CRUD Is Dead, Long Live CRUD!
Data Models and API Routes Are Not The Same
The history of IT, though relatively short, is made of cycles, loops or waves. Centralized mainframes that we connected to through passive terminals, then mini, then micro systems, PCs, now every machine is virtualized and hosted we don’t even know where. Languages also evolved. From COBOL, to C, then VB, then Java and C#, now python or TypeScript. But one thing remained pretty much unchanged since the 70s, relational databases and their query language, SQL. Yes we now have NoSQL DBMS, but still most of the designers or developers still think in terms of tables, relations, keys to bind records, columns of similar properties. And the four operations relating to data tables: Create, Read, Update and Delete, the famous CRUD operations.
APIs Are CRUD Extensions
Nowadays, we are in the API era. Every application is designed with a backend and one or several frontends that communicate through an API. The backend wraps up a the database, embeds the business rules and exposes endpoints to outside usages, be they web app, mobile app or external usage by other systems. That is the way we design systems now. But still, we think in terms of entities we call resources and for each of these resources and we expose 5 routes based on HTTP verbs: POST /resources that is the same as Create, GET /resources to list them all or GET /resource/id to get details of one specific resource. But that is the same as Read. PUT or PATCH /resources/id to Update a resource and DELETE /resources/id to Delete one resource. The pattern is always the same. The recipe is eternal and many developers think there is no other way to do it. It’s a permanent basis. All systems are done this way.

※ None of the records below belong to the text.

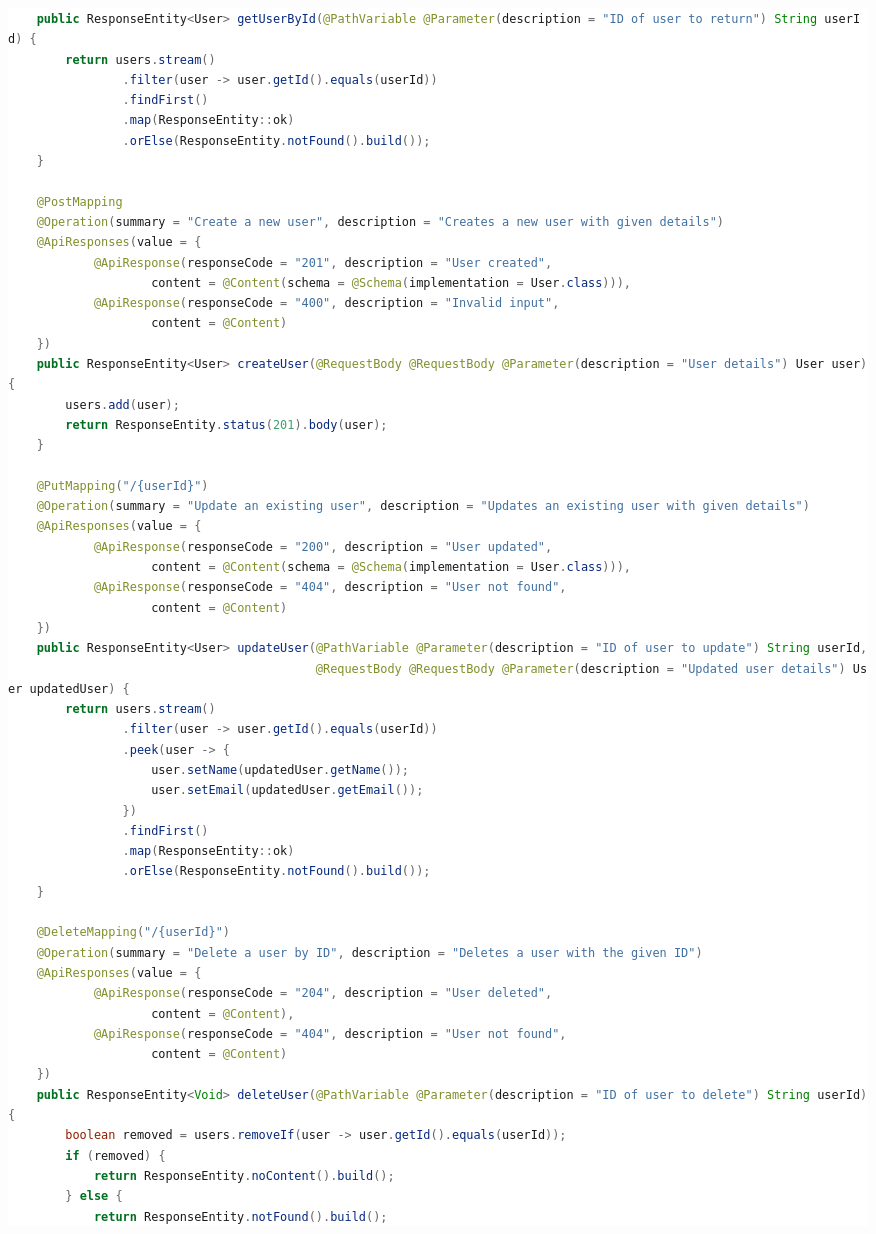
 ```java swagger3 examples 5
    public ResponseEntity<User> getUserById(@PathVariable @Parameter(description = "ID of user to return") String userId) {
        return users.stream()
                .filter(user -> user.getId().equals(userId))
                .findFirst()
                .map(ResponseEntity::ok)
                .orElse(ResponseEntity.notFound().build());
    }

    @PostMapping
    @Operation(summary = "Create a new user", description = "Creates a new user with given details")
    @ApiResponses(value = {
            @ApiResponse(responseCode = "201", description = "User created",
                    content = @Content(schema = @Schema(implementation = User.class))),
            @ApiResponse(responseCode = "400", description = "Invalid input",
                    content = @Content)
    })
    public ResponseEntity<User> createUser(@RequestBody @RequestBody @Parameter(description = "User details") User user) {
        users.add(user);
        return ResponseEntity.status(201).body(user);
    }

    @PutMapping("/{userId}")
    @Operation(summary = "Update an existing user", description = "Updates an existing user with given details")
    @ApiResponses(value = {
            @ApiResponse(responseCode = "200", description = "User updated",
                    content = @Content(schema = @Schema(implementation = User.class))),
            @ApiResponse(responseCode = "404", description = "User not found",
                    content = @Content)
    })
    public ResponseEntity<User> updateUser(@PathVariable @Parameter(description = "ID of user to update") String userId,
                                           @RequestBody @RequestBody @Parameter(description = "Updated user details") User updatedUser) {
        return users.stream()
                .filter(user -> user.getId().equals(userId))
                .peek(user -> {
                    user.setName(updatedUser.getName());
                    user.setEmail(updatedUser.getEmail());
                })
                .findFirst()
                .map(ResponseEntity::ok)
                .orElse(ResponseEntity.notFound().build());
    }

    @DeleteMapping("/{userId}")
    @Operation(summary = "Delete a user by ID", description = "Deletes a user with the given ID")
    @ApiResponses(value = {
            @ApiResponse(responseCode = "204", description = "User deleted",
                    content = @Content),
            @ApiResponse(responseCode = "404", description = "User not found",
                    content = @Content)
    })
    public ResponseEntity<Void> deleteUser(@PathVariable @Parameter(description = "ID of user to delete") String userId) {
        boolean removed = users.removeIf(user -> user.getId().equals(userId));
        if (removed) {
            return ResponseEntity.noContent().build();
        } else {
            return ResponseEntity.notFound().build();
``` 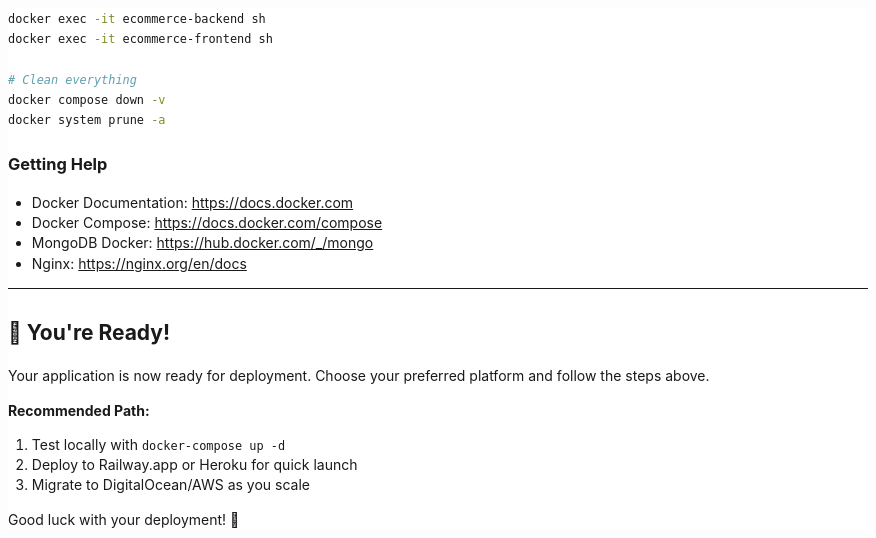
 ```bash
docker exec -it ecommerce-backend sh
docker exec -it ecommerce-frontend sh

# Clean everything
docker compose down -v
docker system prune -a
```

### Getting Help

- Docker Documentation: https://docs.docker.com
- Docker Compose: https://docs.docker.com/compose
- MongoDB Docker: https://hub.docker.com/_/mongo
- Nginx: https://nginx.org/en/docs

---

## 🎉 You're Ready!

Your application is now ready for deployment. Choose your preferred platform and follow the steps above.

**Recommended Path:**

1. Test locally with `docker-compose up -d`
2. Deploy to Railway.app or Heroku for quick launch
3. Migrate to DigitalOcean/AWS as you scale

Good luck with your deployment! 🚀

CRUD Is Not Always The Most Appropriate Design
Recently I have worked on an Infra As Code API to help data engineers to provision Hadoop big data resources on existing clusters. When designing models we came to having a table for applications, one for clusters, one for instances (an application on a cluster), one for resources (of type hdfs path, hive database, yarn queue, and so on) and one for bundles because several Hadoop resources could be deployed in one go thanks to bundles or sets of resources. I thought it was pretty simple and straightforward. The client key users validated the idea and we started developing this. But when the first true users showed up, they said it was too complicated, they were confused by the applications and application instances (though they were data engineers a many-to-many relationship … what a tricky thing!) and payloads were different depending on the type of resources they wanted to deploy. Drama, crisis meetings, … they eventually decided to create their own API that wrapped up ours. Another example I love is a simple flash card game I am working on to learn foreign languages vocabulary. The requirements are simple. We need a system that enable to enter words and their translations in any languages. Think of it a minute, how would you design tables? A simple option could be 2 tables: One that I call « Concept » that acts as a pivot. This is where we store the nature of the word (verb, noun, adjective, and so on), its definition, one or more images. And the other table, I call it « expression » is where we store how each language expresses the related concept. Doing this way, I can have a pivotal record of a verb that describes the fact of moving in the air and 2 related expressions of « to fly » in the English language and « volar » in Spanish. But if I am French and I want to learn Russian, then I just need to bind « voler » to the pivot and « летать » or « лететь » and the model still works. If I map the two tables and the 4 CRUD operations then I will end up with unsatisfying routes like GET or POST /concept. Worse when calling GET /expression/<id> or GET /expression/<word> , I will never get one pair of translated words in one single call.
User Need First
We have to rethink the pattern that is inappropriate in this case. Start from the usage, what are our users going to need, write down the most common requests they will send to the system and then design routes like GET /translation/<from language>/<word>/<to language> or using the above example GET /translation/en/to-fly/es and this will return a json object looking like this {« translations »: [« volar »]}. The controller function will have to query the database using a join query, that is the job! But it sounds way more easy for a user to figure out what this does at first sight, no? There are thousands of other examples for sure where CRUD is not the solution. If you are designing an Infra as Code system or a management application (ERP, CRM, … and so on) then you will want to create, read, update or delete resources whether they are contacts, bills or products. Client need matches the data model, so in this case CRUDing raw models is the solution that fulfills user need. But do not forget to first write down what the most common queries will be, usage first, and stop always thinking CRUD on the database resources is the only way to do and let front-end developers reassemble the parts so that they can display what the users actually want. Designing your routes to match the front-end usage will lead to more simple code on the front end and faster applications as the complexity is moved to the backend server side where the possibilities of caching or views are easy to implement.